(Source texts of formatted documents)
□ □ □ □ □

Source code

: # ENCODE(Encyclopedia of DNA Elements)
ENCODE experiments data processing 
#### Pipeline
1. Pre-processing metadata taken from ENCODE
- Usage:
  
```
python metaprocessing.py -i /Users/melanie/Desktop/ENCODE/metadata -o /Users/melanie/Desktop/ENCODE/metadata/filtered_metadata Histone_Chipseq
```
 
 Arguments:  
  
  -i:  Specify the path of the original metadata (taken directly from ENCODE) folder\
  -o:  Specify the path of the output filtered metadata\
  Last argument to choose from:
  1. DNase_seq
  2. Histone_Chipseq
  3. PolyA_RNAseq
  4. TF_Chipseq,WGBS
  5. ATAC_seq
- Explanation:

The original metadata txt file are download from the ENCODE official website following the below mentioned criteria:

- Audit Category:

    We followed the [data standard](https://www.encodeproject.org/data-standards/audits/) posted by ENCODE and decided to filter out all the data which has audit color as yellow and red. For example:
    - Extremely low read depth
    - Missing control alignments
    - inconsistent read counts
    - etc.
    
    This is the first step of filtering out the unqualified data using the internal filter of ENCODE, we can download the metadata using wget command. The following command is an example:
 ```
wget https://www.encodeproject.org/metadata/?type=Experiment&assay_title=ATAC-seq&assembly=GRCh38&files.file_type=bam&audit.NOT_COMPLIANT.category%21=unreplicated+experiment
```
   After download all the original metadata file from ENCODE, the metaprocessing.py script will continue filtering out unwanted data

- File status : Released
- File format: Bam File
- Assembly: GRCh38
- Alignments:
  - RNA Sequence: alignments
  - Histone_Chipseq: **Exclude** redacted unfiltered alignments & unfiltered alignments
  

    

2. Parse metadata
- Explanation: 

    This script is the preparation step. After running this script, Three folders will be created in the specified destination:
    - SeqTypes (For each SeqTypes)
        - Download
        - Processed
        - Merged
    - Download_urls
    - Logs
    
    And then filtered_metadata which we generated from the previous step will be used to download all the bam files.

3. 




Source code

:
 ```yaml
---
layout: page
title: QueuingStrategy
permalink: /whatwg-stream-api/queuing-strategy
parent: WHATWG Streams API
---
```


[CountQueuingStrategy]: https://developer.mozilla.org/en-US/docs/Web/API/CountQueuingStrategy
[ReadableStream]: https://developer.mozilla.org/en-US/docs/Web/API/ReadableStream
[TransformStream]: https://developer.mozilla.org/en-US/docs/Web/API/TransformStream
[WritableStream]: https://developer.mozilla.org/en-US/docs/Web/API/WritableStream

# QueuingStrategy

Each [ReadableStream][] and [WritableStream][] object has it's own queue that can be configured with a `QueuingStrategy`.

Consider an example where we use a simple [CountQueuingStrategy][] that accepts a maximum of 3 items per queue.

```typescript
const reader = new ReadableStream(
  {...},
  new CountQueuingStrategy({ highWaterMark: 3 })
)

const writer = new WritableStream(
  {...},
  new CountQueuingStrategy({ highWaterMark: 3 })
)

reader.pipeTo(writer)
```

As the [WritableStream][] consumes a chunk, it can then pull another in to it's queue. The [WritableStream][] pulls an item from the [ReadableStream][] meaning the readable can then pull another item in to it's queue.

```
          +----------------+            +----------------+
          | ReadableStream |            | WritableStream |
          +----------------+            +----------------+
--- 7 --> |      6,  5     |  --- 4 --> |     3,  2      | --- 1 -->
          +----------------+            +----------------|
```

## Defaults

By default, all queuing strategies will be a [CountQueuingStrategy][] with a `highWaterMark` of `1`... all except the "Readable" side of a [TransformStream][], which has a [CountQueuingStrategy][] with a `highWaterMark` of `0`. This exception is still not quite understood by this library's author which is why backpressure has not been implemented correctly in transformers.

□ □ □ □ □

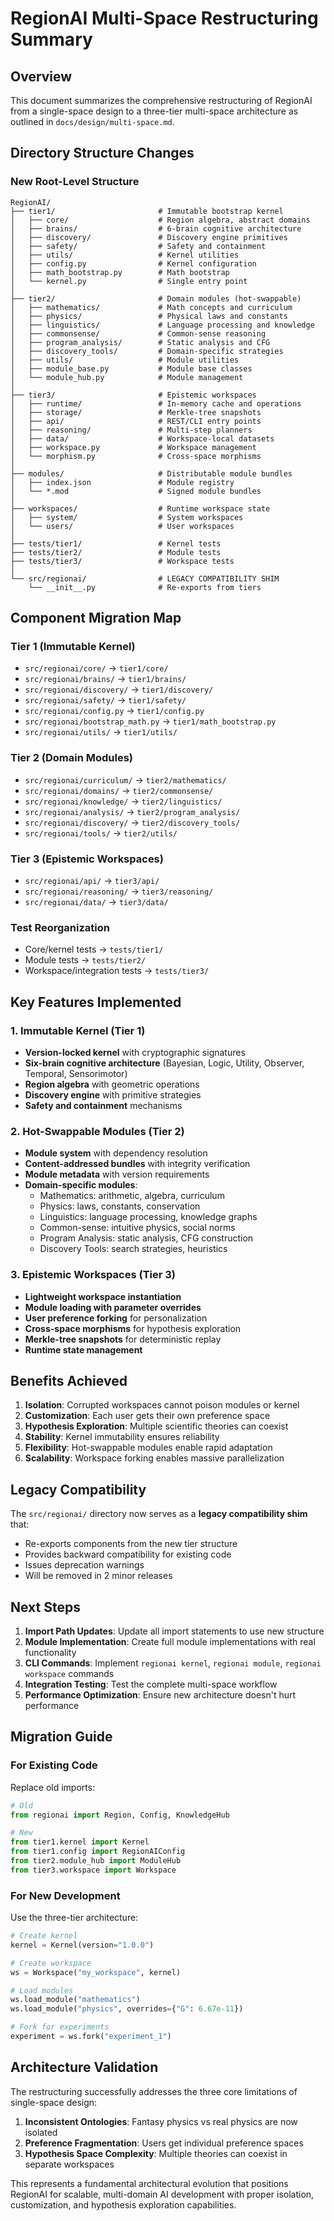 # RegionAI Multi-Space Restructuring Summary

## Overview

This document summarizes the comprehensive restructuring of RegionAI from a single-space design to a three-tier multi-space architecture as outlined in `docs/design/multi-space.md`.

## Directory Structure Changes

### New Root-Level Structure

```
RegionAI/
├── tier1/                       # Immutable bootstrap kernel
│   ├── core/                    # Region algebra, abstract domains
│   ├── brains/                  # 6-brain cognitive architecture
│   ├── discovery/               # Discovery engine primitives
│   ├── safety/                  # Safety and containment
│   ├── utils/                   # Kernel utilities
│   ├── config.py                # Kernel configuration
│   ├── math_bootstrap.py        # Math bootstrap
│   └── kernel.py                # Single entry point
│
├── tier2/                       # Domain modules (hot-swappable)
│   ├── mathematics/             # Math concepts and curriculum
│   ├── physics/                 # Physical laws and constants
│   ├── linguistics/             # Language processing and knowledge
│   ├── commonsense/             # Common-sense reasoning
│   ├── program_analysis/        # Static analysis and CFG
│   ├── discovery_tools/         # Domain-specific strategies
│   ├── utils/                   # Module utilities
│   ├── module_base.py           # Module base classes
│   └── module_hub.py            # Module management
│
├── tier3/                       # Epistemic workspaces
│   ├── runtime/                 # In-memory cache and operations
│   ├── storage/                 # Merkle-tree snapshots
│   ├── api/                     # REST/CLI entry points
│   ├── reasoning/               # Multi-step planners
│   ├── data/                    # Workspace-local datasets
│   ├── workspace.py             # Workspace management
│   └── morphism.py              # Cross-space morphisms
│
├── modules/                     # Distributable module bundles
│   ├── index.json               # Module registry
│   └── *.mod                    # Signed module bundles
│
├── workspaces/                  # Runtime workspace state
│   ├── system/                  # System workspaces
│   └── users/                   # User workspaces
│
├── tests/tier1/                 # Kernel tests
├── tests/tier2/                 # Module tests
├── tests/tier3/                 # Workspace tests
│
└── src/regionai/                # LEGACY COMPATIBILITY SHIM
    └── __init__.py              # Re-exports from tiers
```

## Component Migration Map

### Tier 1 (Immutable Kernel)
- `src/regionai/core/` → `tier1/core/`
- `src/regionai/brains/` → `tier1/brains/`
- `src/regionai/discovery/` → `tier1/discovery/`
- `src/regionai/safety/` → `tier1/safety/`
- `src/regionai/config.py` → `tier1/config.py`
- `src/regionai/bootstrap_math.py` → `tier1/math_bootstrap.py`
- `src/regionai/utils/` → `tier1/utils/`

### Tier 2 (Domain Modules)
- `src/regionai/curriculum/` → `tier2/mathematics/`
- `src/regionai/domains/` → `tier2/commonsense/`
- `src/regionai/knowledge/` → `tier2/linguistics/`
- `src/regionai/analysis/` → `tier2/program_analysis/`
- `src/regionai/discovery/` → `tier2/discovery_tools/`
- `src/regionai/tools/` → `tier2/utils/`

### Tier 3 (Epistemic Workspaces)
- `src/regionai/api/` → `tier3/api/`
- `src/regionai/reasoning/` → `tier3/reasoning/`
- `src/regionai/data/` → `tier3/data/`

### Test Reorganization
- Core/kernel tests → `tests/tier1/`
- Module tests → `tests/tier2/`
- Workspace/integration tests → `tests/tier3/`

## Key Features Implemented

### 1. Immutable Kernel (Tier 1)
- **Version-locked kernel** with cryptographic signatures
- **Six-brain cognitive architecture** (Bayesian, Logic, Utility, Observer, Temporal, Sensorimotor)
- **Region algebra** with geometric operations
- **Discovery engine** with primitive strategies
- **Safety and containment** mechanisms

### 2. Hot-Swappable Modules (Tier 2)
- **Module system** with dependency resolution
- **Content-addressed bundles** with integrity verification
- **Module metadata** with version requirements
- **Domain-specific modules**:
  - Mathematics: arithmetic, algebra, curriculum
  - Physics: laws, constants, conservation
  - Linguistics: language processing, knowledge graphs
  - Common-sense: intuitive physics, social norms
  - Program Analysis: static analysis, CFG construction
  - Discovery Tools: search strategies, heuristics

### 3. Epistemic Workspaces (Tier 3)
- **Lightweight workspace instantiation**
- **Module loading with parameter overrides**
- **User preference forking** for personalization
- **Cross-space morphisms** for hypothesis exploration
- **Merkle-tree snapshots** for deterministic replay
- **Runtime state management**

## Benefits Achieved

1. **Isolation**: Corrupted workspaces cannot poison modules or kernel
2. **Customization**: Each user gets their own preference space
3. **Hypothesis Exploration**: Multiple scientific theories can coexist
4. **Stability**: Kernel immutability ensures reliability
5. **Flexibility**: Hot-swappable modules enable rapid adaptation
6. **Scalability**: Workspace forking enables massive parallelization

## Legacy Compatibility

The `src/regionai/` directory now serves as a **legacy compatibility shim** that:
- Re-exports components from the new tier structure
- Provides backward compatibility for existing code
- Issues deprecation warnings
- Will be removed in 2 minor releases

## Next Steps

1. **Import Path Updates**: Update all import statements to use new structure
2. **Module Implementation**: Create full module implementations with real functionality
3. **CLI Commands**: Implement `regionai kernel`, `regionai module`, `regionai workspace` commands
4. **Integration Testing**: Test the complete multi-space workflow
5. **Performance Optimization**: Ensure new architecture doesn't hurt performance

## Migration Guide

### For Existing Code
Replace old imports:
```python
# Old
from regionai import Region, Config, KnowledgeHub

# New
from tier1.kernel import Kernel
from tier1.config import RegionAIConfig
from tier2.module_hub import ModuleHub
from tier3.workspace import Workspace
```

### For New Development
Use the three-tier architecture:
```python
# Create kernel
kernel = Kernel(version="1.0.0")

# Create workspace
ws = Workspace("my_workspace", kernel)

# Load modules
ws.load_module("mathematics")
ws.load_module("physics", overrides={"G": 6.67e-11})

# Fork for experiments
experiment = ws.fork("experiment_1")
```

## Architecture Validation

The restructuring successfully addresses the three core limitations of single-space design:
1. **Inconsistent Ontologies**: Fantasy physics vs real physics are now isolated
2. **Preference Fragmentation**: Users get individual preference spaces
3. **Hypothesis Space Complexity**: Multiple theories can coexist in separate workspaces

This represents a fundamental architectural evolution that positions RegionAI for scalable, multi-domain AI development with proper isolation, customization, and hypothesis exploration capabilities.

□ □ □ □ □

**Work item**
If a line above holds the word "tests", copy it.

**Answer section**
├── tests/tier1/                 # Kernel tests
├── tests/tier2/                 # Module tests
├── tests/tier3/                 # Workspace tests
- Core/kernel tests → `tests/tier1/`
- Module tests → `tests/tier2/`
- Workspace/integration tests → `tests/tier3/`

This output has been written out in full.